=== Section Start ===

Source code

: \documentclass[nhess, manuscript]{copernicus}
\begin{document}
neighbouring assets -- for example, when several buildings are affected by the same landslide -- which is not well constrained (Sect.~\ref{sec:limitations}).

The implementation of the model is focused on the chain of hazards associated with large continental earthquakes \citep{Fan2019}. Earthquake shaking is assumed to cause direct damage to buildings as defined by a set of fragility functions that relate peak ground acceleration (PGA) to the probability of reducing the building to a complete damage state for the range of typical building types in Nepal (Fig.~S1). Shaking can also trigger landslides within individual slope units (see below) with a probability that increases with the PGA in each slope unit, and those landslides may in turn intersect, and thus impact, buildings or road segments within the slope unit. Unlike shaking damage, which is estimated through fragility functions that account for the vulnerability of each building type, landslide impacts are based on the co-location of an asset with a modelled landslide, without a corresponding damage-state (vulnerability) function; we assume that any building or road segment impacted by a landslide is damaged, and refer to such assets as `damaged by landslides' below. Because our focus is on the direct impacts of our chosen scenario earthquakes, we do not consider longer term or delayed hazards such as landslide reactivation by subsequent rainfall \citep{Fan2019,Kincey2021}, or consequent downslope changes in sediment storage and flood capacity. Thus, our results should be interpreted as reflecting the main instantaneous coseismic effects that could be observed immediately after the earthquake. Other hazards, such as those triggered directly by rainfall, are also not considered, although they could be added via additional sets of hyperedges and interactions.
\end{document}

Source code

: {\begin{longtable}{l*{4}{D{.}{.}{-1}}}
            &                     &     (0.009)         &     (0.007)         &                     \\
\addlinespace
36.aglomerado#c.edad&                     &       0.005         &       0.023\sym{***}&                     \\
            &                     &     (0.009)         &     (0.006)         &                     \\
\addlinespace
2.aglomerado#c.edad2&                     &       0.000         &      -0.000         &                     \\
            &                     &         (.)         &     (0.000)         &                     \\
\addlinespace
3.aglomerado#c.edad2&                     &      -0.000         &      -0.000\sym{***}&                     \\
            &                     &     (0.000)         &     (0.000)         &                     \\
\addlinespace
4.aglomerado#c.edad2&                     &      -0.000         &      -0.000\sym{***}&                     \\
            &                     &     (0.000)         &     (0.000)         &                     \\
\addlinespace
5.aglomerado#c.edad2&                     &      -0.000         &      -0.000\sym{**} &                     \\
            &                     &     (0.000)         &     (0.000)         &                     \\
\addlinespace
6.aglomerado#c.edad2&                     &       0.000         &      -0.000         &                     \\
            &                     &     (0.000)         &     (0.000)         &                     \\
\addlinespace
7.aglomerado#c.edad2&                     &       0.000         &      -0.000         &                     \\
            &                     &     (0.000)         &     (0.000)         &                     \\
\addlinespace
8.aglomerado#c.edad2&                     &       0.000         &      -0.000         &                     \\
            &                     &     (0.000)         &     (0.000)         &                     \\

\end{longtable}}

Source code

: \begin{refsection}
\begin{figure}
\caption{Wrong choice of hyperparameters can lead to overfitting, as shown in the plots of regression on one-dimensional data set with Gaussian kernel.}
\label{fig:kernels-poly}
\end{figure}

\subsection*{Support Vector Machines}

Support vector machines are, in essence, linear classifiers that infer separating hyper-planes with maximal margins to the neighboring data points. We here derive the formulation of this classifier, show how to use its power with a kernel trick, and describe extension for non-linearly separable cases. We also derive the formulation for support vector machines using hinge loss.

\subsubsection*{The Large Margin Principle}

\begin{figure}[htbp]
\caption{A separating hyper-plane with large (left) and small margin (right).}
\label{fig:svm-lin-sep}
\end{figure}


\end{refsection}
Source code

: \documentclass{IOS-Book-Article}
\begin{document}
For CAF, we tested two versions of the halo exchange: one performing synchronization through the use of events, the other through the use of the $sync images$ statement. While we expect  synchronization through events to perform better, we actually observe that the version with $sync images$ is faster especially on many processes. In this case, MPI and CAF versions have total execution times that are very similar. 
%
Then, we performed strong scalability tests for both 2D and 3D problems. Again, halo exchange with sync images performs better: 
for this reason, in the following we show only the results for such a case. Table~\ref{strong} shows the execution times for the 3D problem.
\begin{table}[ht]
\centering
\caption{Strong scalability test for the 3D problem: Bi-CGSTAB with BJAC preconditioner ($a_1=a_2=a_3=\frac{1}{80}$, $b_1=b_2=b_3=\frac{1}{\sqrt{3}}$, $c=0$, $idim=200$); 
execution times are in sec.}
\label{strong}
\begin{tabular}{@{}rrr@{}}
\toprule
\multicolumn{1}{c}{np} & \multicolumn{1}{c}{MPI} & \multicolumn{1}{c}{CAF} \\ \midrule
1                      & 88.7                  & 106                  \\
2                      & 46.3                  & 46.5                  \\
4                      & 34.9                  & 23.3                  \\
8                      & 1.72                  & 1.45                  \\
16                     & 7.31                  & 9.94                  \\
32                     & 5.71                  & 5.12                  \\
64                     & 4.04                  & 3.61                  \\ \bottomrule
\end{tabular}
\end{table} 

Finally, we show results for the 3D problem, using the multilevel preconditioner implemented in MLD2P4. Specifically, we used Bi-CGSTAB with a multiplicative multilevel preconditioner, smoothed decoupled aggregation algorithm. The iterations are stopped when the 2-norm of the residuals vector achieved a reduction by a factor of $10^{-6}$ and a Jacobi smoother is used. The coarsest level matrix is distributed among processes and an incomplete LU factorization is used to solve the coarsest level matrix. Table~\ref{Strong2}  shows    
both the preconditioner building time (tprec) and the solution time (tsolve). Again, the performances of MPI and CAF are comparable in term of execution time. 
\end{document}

=== Section End ===

# ABOUT THIS TASK:
Show each line in the entries that holds the string "scalability".

# WRITTEN RESPONSE:
Then, we performed strong scalability tests for both 2D and 3D problems. Again, halo exchange with sync images performs better: 
\caption{Strong scalability test for the 3D problem: Bi-CGSTAB with BJAC preconditioner ($a_1=a_2=a_3=\frac{1}{80}$, $b_1=b_2=b_3=\frac{1}{\sqrt{3}}$, $c=0$, $idim=200$); 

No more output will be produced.